■ Assignment
Please write out the whole listing that follows exactly; the pictures stay out.

■ Source information

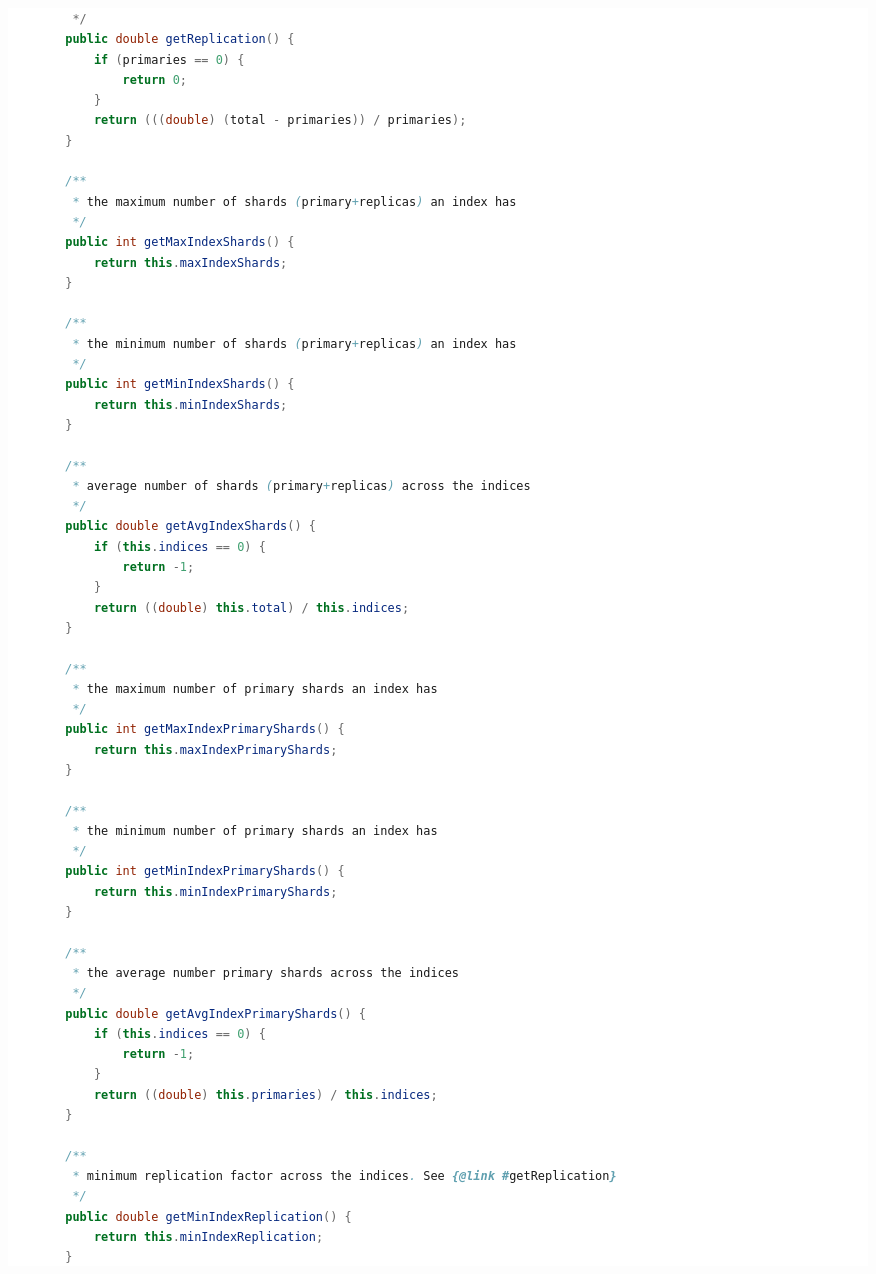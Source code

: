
 ```java
         */
        public double getReplication() {
            if (primaries == 0) {
                return 0;
            }
            return (((double) (total - primaries)) / primaries);
        }

        /**
         * the maximum number of shards (primary+replicas) an index has
         */
        public int getMaxIndexShards() {
            return this.maxIndexShards;
        }

        /**
         * the minimum number of shards (primary+replicas) an index has
         */
        public int getMinIndexShards() {
            return this.minIndexShards;
        }

        /**
         * average number of shards (primary+replicas) across the indices
         */
        public double getAvgIndexShards() {
            if (this.indices == 0) {
                return -1;
            }
            return ((double) this.total) / this.indices;
        }

        /**
         * the maximum number of primary shards an index has
         */
        public int getMaxIndexPrimaryShards() {
            return this.maxIndexPrimaryShards;
        }

        /**
         * the minimum number of primary shards an index has
         */
        public int getMinIndexPrimaryShards() {
            return this.minIndexPrimaryShards;
        }

        /**
         * the average number primary shards across the indices
         */
        public double getAvgIndexPrimaryShards() {
            if (this.indices == 0) {
                return -1;
            }
            return ((double) this.primaries) / this.indices;
        }

        /**
         * minimum replication factor across the indices. See {@link #getReplication}
         */
        public double getMinIndexReplication() {
            return this.minIndexReplication;
        }

```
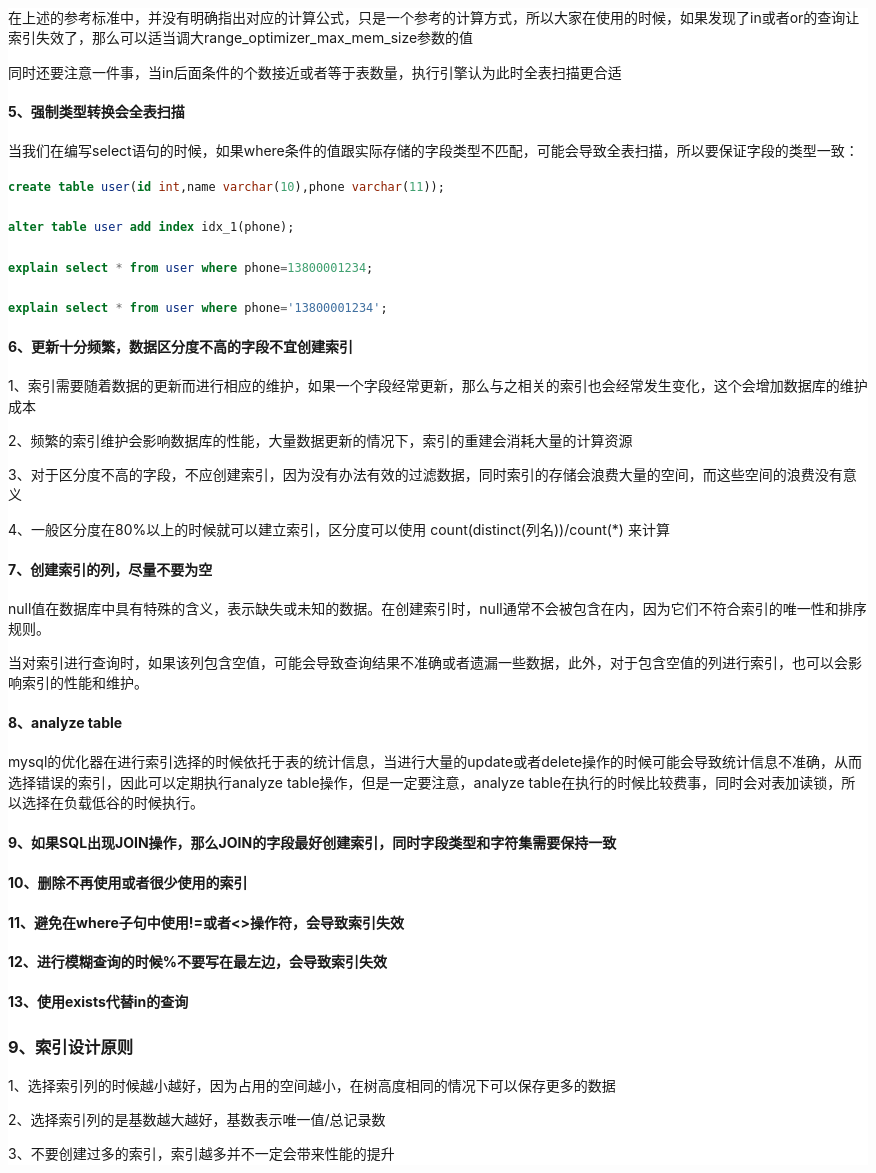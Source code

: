 在上述的参考标准中，并没有明确指出对应的计算公式，只是一个参考的计算方式，所以大家在使用的时候，如果发现了in或者or的查询让索引失效了，那么可以适当调大range_optimizer_max_mem_size参数的值

同时还要注意一件事，当in后面条件的个数接近或者等于表数量，执行引擎认为此时全表扫描更合适

#### 5、强制类型转换会全表扫描

当我们在编写select语句的时候，如果where条件的值跟实际存储的字段类型不匹配，可能会导致全表扫描，所以要保证字段的类型一致：

```sql
create table user(id int,name varchar(10),phone varchar(11));

alter table user add index idx_1(phone);

explain select * from user where phone=13800001234; 

explain select * from user where phone='13800001234';
```

#### 6、更新十分频繁，数据区分度不高的字段不宜创建索引

1、索引需要随着数据的更新而进行相应的维护，如果一个字段经常更新，那么与之相关的索引也会经常发生变化，这个会增加数据库的维护成本

2、频繁的索引维护会影响数据库的性能，大量数据更新的情况下，索引的重建会消耗大量的计算资源

3、对于区分度不高的字段，不应创建索引，因为没有办法有效的过滤数据，同时索引的存储会浪费大量的空间，而这些空间的浪费没有意义

4、一般区分度在80%以上的时候就可以建立索引，区分度可以使用 count(distinct(列名))/count(*) 来计算

#### 7、创建索引的列，尽量不要为空

null值在数据库中具有特殊的含义，表示缺失或未知的数据。在创建索引时，null通常不会被包含在内，因为它们不符合索引的唯一性和排序规则。

当对索引进行查询时，如果该列包含空值，可能会导致查询结果不准确或者遗漏一些数据，此外，对于包含空值的列进行索引，也可以会影响索引的性能和维护。

#### 8、analyze table

mysql的优化器在进行索引选择的时候依托于表的统计信息，当进行大量的update或者delete操作的时候可能会导致统计信息不准确，从而选择错误的索引，因此可以定期执行analyze table操作，但是一定要注意，analyze table在执行的时候比较费事，同时会对表加读锁，所以选择在负载低谷的时候执行。

#### 9、如果SQL出现JOIN操作，那么JOIN的字段最好创建索引，同时字段类型和字符集需要保持一致

#### 10、删除不再使用或者很少使用的索引

#### 11、避免在where子句**中使用!=或者<>操作符，会导致索引失效**

#### **12、进行模糊查询的时候%不要写在最左边，会导致索引失效**

#### **13、使用exists代替in的查询**

### 9、索引设计原则

1、选择索引列的时候越小越好，因为占用的空间越小，在树高度相同的情况下可以保存更多的数据

2、选择索引列的是基数越大越好，基数表示唯一值/总记录数

3、不要创建过多的索引，索引越多并不一定会带来性能的提升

■ Exercise output
Source code

:
 ```java
         */
        public double getReplication() {
            if (primaries == 0) {
                return 0;
            }
            return (((double) (total - primaries)) / primaries);
        }

        /**
         * the maximum number of shards (primary+replicas) an index has
         */
        public int getMaxIndexShards() {
            return this.maxIndexShards;
        }

        /**
         * the minimum number of shards (primary+replicas) an index has
         */
        public int getMinIndexShards() {
            return this.minIndexShards;
        }

        /**
         * average number of shards (primary+replicas) across the indices
         */
        public double getAvgIndexShards() {
            if (this.indices == 0) {
                return -1;
            }
            return ((double) this.total) / this.indices;
        }

        /**
         * the maximum number of primary shards an index has
         */
        public int getMaxIndexPrimaryShards() {
            return this.maxIndexPrimaryShards;
        }

        /**
         * the minimum number of primary shards an index has
         */
        public int getMinIndexPrimaryShards() {
            return this.minIndexPrimaryShards;
        }

        /**
         * the average number primary shards across the indices
         */
        public double getAvgIndexPrimaryShards() {
            if (this.indices == 0) {
                return -1;
            }
            return ((double) this.primaries) / this.indices;
        }

        /**
         * minimum replication factor across the indices. See {@link #getReplication}
         */
        public double getMinIndexReplication() {
            return this.minIndexReplication;
        }

```
Source code

: 在上述的参考标准中，并没有明确指出对应的计算公式，只是一个参考的计算方式，所以大家在使用的时候，如果发现了in或者or的查询让索引失效了，那么可以适当调大range_optimizer_max_mem_size参数的值

同时还要注意一件事，当in后面条件的个数接近或者等于表数量，执行引擎认为此时全表扫描更合适

#### 5、强制类型转换会全表扫描

当我们在编写select语句的时候，如果where条件的值跟实际存储的字段类型不匹配，可能会导致全表扫描，所以要保证字段的类型一致：

```sql
create table user(id int,name varchar(10),phone varchar(11));

alter table user add index idx_1(phone);

explain select * from user where phone=13800001234; 

explain select * from user where phone='13800001234';
```

#### 6、更新十分频繁，数据区分度不高的字段不宜创建索引

1、索引需要随着数据的更新而进行相应的维护，如果一个字段经常更新，那么与之相关的索引也会经常发生变化，这个会增加数据库的维护成本

2、频繁的索引维护会影响数据库的性能，大量数据更新的情况下，索引的重建会消耗大量的计算资源

3、对于区分度不高的字段，不应创建索引，因为没有办法有效的过滤数据，同时索引的存储会浪费大量的空间，而这些空间的浪费没有意义

4、一般区分度在80%以上的时候就可以建立索引，区分度可以使用 count(distinct(列名))/count(*) 来计算

#### 7、创建索引的列，尽量不要为空

null值在数据库中具有特殊的含义，表示缺失或未知的数据。在创建索引时，null通常不会被包含在内，因为它们不符合索引的唯一性和排序规则。

当对索引进行查询时，如果该列包含空值，可能会导致查询结果不准确或者遗漏一些数据，此外，对于包含空值的列进行索引，也可以会影响索引的性能和维护。

#### 8、analyze table

mysql的优化器在进行索引选择的时候依托于表的统计信息，当进行大量的update或者delete操作的时候可能会导致统计信息不准确，从而选择错误的索引，因此可以定期执行analyze table操作，但是一定要注意，analyze table在执行的时候比较费事，同时会对表加读锁，所以选择在负载低谷的时候执行。

#### 9、如果SQL出现JOIN操作，那么JOIN的字段最好创建索引，同时字段类型和字符集需要保持一致

#### 10、删除不再使用或者很少使用的索引

#### 11、避免在where子句**中使用!=或者<>操作符，会导致索引失效**

#### **12、进行模糊查询的时候%不要写在最左边，会导致索引失效**

#### **13、使用exists代替in的查询**

### 9、索引设计原则

1、选择索引列的时候越小越好，因为占用的空间越小，在树高度相同的情况下可以保存更多的数据

2、选择索引列的是基数越大越好，基数表示唯一值/总记录数

3、不要创建过多的索引，索引越多并不一定会带来性能的提升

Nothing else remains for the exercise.